What does this tool provide over an in-project .venv/ directory created by venv and populated by pip from an etc/pip/requirement.txt file containing all the packages by version?

There seems to be a lot of activity in this area for a seemingly solved problem. Having solved it, people appear to wish to expand the problem to something bigger (such as multiple interpreter versions, for example)

I believe the most-common case to be: 1 Choose python version and install on operating system., 2 create .venv/ directory. 3, install packages from package system (pip)., 4 freeze versions to local file. 5 use installed .venv/ and do work.

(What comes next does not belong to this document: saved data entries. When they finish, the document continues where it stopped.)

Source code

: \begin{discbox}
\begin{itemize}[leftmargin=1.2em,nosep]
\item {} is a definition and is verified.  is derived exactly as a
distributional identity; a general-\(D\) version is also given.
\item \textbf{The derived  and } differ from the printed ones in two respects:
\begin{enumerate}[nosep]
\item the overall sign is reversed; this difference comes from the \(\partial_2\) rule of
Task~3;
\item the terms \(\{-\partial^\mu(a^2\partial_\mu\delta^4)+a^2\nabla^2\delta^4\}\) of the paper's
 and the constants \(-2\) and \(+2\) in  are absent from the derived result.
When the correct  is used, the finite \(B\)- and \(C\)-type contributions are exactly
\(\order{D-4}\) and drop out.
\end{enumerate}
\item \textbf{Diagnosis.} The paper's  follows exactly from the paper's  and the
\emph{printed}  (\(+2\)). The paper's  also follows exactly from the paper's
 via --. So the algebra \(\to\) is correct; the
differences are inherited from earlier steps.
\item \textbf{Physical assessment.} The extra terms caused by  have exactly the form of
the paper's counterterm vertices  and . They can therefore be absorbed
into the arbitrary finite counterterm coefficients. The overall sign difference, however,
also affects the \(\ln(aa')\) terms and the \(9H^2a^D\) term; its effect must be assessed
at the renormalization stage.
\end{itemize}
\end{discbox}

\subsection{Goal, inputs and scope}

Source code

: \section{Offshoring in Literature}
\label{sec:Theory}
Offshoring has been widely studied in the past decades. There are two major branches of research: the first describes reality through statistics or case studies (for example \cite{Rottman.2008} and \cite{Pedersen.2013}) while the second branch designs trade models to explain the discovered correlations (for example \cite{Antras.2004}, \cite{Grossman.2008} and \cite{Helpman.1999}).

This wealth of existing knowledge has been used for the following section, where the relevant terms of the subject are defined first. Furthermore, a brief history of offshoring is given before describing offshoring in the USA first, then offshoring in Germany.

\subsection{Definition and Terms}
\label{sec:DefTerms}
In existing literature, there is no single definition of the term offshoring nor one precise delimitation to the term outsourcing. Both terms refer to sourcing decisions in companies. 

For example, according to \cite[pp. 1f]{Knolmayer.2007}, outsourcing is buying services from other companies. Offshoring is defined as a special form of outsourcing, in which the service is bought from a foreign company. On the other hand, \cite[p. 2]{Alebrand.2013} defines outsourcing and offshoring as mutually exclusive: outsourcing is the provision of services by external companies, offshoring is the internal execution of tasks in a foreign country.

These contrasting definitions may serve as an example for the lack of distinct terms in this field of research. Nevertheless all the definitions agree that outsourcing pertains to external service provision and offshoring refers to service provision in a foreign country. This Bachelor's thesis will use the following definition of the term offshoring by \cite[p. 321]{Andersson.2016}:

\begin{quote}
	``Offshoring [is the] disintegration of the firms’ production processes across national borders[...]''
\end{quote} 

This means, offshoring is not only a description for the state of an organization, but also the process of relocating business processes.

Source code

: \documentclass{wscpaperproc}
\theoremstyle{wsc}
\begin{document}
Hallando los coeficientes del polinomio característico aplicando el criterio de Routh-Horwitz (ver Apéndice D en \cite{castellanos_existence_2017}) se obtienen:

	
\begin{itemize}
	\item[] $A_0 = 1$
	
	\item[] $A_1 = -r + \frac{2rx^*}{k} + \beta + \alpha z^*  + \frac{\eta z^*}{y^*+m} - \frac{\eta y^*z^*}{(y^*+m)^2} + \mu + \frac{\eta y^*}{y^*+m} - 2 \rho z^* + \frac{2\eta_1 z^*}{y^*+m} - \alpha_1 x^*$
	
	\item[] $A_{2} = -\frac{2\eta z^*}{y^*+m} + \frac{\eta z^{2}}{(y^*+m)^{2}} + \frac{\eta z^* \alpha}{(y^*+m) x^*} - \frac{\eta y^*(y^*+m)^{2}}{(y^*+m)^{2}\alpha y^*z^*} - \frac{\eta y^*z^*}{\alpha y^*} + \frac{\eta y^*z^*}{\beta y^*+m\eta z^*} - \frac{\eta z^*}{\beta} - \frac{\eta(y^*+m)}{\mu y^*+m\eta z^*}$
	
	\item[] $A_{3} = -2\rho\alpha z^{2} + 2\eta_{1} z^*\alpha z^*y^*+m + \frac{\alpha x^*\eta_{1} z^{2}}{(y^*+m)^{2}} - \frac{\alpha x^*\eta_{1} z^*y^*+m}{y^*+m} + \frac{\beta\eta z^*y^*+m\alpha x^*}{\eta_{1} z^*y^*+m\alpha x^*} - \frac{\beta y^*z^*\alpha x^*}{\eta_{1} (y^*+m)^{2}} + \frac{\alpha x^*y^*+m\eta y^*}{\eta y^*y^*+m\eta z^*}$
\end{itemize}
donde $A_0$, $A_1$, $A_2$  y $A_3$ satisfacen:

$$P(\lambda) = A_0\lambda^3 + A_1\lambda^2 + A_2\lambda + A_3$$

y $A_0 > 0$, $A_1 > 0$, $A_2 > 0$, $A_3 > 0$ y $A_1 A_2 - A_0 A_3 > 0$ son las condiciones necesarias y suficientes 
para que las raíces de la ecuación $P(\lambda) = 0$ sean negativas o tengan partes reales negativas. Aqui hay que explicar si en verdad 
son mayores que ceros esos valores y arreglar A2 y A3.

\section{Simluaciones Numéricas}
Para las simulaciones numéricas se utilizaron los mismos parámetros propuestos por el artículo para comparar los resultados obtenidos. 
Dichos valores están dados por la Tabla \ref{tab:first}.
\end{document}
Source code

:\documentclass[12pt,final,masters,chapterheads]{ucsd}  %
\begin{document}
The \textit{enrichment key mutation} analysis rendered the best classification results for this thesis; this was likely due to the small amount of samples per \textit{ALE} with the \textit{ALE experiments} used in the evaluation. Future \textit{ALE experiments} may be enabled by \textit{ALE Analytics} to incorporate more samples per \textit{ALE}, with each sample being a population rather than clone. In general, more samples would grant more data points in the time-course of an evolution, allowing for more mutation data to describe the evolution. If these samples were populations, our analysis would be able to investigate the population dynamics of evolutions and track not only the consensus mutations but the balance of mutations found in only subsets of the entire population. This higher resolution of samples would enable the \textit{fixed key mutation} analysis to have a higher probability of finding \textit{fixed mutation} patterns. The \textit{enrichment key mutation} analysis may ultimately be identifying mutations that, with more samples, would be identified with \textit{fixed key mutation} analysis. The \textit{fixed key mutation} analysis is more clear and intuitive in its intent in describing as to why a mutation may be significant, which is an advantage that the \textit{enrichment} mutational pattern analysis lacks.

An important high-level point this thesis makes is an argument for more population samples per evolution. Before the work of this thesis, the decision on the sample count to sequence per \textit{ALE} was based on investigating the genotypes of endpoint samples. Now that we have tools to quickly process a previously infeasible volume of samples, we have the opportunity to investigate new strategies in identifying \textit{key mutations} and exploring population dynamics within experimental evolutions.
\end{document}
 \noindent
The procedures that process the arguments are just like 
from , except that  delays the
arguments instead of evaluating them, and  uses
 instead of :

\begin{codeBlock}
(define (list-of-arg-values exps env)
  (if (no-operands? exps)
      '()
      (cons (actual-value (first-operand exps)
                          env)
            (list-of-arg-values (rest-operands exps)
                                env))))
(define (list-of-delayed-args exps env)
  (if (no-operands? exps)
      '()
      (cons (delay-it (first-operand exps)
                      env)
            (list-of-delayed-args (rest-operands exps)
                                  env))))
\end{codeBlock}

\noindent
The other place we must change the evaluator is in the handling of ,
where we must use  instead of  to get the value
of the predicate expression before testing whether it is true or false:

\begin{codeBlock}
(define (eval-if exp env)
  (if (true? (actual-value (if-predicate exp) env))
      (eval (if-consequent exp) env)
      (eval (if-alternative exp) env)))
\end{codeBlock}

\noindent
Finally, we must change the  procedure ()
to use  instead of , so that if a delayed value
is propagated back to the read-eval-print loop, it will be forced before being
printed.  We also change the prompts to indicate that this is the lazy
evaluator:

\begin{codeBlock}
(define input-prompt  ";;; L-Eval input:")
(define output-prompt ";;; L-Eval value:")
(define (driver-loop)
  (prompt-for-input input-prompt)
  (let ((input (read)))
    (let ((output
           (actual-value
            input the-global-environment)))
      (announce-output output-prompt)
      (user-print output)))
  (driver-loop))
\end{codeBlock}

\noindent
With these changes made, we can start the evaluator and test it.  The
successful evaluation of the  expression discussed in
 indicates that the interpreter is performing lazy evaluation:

I've got some scripts I use for the above [1] -- must give it some TLC, and I don't understand why people furiously want more than this.

[1] https://github.com/gjvc/python-template-project

The consensus among non-Python developers is that that is not good enough.

The problems are:

requirements.txt is way too flexible, so users want a lock file to freeze stuff in place.

You can use pip freeze to generate a sort-of-lockfile but it's more manual than tools like Cargo/npm/bundler which do it automatically. And more adhoc as to what you call it. Combined with needing to mange venvs and sourcing etc. people want a standard script that just figures out its context from the now standard "explicit requirements"/lockfile setup.

It doesn't handle versioning Python itself, which is expected of it for some reason, even though nobody cares that npm/Cargo/bundler don't version their languages.

The lock file shortcoming is better remedied by pip-tools [1] as recommended by a neighboring comment.